** Problem requirements **
Retype the data that follows with no alterations, please.

** Stored data entries **
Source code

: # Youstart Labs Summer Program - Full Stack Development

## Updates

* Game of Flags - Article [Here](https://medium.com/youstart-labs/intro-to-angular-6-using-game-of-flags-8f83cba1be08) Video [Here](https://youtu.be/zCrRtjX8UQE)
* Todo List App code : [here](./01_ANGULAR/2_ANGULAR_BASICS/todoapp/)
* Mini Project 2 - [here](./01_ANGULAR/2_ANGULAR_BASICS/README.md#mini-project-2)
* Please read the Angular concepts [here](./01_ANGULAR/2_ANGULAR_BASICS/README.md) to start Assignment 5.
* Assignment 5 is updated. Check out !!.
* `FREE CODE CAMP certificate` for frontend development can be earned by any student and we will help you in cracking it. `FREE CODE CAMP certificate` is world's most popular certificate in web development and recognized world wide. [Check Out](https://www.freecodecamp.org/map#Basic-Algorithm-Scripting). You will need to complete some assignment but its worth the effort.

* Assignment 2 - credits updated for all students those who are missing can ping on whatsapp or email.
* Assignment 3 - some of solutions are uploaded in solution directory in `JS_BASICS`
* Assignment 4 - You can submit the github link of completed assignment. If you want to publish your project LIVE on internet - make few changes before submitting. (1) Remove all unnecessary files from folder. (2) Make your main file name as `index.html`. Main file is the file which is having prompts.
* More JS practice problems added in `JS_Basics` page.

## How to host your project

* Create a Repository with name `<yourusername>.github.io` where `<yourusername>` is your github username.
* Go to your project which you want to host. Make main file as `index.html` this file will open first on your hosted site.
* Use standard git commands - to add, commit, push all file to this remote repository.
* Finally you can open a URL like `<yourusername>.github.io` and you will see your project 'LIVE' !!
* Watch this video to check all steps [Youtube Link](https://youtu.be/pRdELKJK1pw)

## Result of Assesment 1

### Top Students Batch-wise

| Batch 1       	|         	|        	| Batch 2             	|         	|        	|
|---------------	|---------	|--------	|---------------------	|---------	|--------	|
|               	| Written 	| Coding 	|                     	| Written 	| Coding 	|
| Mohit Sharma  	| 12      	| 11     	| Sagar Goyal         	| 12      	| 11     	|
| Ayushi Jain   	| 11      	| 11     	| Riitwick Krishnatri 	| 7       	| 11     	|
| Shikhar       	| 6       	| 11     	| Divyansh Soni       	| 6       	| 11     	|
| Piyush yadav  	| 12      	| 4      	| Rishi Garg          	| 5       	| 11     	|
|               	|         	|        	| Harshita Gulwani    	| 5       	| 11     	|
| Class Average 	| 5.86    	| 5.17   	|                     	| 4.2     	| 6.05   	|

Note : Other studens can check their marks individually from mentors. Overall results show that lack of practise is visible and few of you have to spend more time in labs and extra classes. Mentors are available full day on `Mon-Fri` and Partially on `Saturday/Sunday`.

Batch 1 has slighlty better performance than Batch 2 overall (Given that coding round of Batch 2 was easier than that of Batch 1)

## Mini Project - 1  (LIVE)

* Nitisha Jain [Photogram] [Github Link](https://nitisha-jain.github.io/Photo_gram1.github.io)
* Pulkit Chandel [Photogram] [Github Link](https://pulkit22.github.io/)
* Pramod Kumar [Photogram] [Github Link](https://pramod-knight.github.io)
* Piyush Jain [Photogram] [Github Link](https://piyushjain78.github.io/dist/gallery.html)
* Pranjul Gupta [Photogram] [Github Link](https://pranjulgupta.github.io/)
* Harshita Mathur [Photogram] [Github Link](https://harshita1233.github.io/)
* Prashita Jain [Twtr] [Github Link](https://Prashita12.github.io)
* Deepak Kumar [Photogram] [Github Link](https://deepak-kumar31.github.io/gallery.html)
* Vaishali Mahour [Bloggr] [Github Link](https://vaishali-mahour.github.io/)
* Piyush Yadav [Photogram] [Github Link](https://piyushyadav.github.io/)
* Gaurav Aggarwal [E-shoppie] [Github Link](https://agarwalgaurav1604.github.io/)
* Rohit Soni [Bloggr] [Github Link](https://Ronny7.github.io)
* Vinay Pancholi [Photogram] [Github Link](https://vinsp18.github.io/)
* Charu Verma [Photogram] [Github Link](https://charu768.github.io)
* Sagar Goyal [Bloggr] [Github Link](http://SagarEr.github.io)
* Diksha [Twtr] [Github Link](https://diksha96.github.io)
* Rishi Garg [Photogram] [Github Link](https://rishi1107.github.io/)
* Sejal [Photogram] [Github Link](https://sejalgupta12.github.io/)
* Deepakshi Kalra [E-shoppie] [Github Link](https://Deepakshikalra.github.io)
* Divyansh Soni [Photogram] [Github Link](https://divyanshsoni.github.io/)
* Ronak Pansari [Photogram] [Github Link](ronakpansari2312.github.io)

** Solution for this exercise **
Source code

: # Youstart Labs Summer Program - Full Stack Development

## Updates

* Game of Flags - Article [Here](https://medium.com/youstart-labs/intro-to-angular-6-using-game-of-flags-8f83cba1be08) Video [Here](https://youtu.be/zCrRtjX8UQE)
* Todo List App code : [here](./01_ANGULAR/2_ANGULAR_BASICS/todoapp/)
* Mini Project 2 - [here](./01_ANGULAR/2_ANGULAR_BASICS/README.md#mini-project-2)
* Please read the Angular concepts [here](./01_ANGULAR/2_ANGULAR_BASICS/README.md) to start Assignment 5.
* Assignment 5 is updated. Check out !!.
* `FREE CODE CAMP certificate` for frontend development can be earned by any student and we will help you in cracking it. `FREE CODE CAMP certificate` is world's most popular certificate in web development and recognized world wide. [Check Out](https://www.freecodecamp.org/map#Basic-Algorithm-Scripting). You will need to complete some assignment but its worth the effort.

* Assignment 2 - credits updated for all students those who are missing can ping on whatsapp or email.
* Assignment 3 - some of solutions are uploaded in solution directory in `JS_BASICS`
* Assignment 4 - You can submit the github link of completed assignment. If you want to publish your project LIVE on internet - make few changes before submitting. (1) Remove all unnecessary files from folder. (2) Make your main file name as `index.html`. Main file is the file which is having prompts.
* More JS practice problems added in `JS_Basics` page.

## How to host your project

* Create a Repository with name `<yourusername>.github.io` where `<yourusername>` is your github username.
* Go to your project which you want to host. Make main file as `index.html` this file will open first on your hosted site.
* Use standard git commands - to add, commit, push all file to this remote repository.
* Finally you can open a URL like `<yourusername>.github.io` and you will see your project 'LIVE' !!
* Watch this video to check all steps [Youtube Link](https://youtu.be/pRdELKJK1pw)

## Result of Assesment 1

### Top Students Batch-wise

| Batch 1       	|         	|        	| Batch 2             	|         	|        	|
|---------------	|---------	|--------	|---------------------	|---------	|--------	|
|               	| Written 	| Coding 	|                     	| Written 	| Coding 	|
| Mohit Sharma  	| 12      	| 11     	| Sagar Goyal         	| 12      	| 11     	|
| Ayushi Jain   	| 11      	| 11     	| Riitwick Krishnatri 	| 7       	| 11     	|
| Shikhar       	| 6       	| 11     	| Divyansh Soni       	| 6       	| 11     	|
| Piyush yadav  	| 12      	| 4      	| Rishi Garg          	| 5       	| 11     	|
|               	|         	|        	| Harshita Gulwani    	| 5       	| 11     	|
| Class Average 	| 5.86    	| 5.17   	|                     	| 4.2     	| 6.05   	|

Note : Other studens can check their marks individually from mentors. Overall results show that lack of practise is visible and few of you have to spend more time in labs and extra classes. Mentors are available full day on `Mon-Fri` and Partially on `Saturday/Sunday`.

Batch 1 has slighlty better performance than Batch 2 overall (Given that coding round of Batch 2 was easier than that of Batch 1)

## Mini Project - 1  (LIVE)

* Nitisha Jain [Photogram] [Github Link](https://nitisha-jain.github.io/Photo_gram1.github.io)
* Pulkit Chandel [Photogram] [Github Link](https://pulkit22.github.io/)
* Pramod Kumar [Photogram] [Github Link](https://pramod-knight.github.io)
* Piyush Jain [Photogram] [Github Link](https://piyushjain78.github.io/dist/gallery.html)
* Pranjul Gupta [Photogram] [Github Link](https://pranjulgupta.github.io/)
* Harshita Mathur [Photogram] [Github Link](https://harshita1233.github.io/)
* Prashita Jain [Twtr] [Github Link](https://Prashita12.github.io)
* Deepak Kumar [Photogram] [Github Link](https://deepak-kumar31.github.io/gallery.html)
* Vaishali Mahour [Bloggr] [Github Link](https://vaishali-mahour.github.io/)
* Piyush Yadav [Photogram] [Github Link](https://piyushyadav.github.io/)
* Gaurav Aggarwal [E-shoppie] [Github Link](https://agarwalgaurav1604.github.io/)
* Rohit Soni [Bloggr] [Github Link](https://Ronny7.github.io)
* Vinay Pancholi [Photogram] [Github Link](https://vinsp18.github.io/)
* Charu Verma [Photogram] [Github Link](https://charu768.github.io)
* Sagar Goyal [Bloggr] [Github Link](http://SagarEr.github.io)
* Diksha [Twtr] [Github Link](https://diksha96.github.io)
* Rishi Garg [Photogram] [Github Link](https://rishi1107.github.io/)
* Sejal [Photogram] [Github Link](https://sejalgupta12.github.io/)
* Deepakshi Kalra [E-shoppie] [Github Link](https://Deepakshikalra.github.io)
* Divyansh Soni [Photogram] [Github Link](https://divyanshsoni.github.io/)
* Ronak Pansari [Photogram] [Github Link](ronakpansari2312.github.io)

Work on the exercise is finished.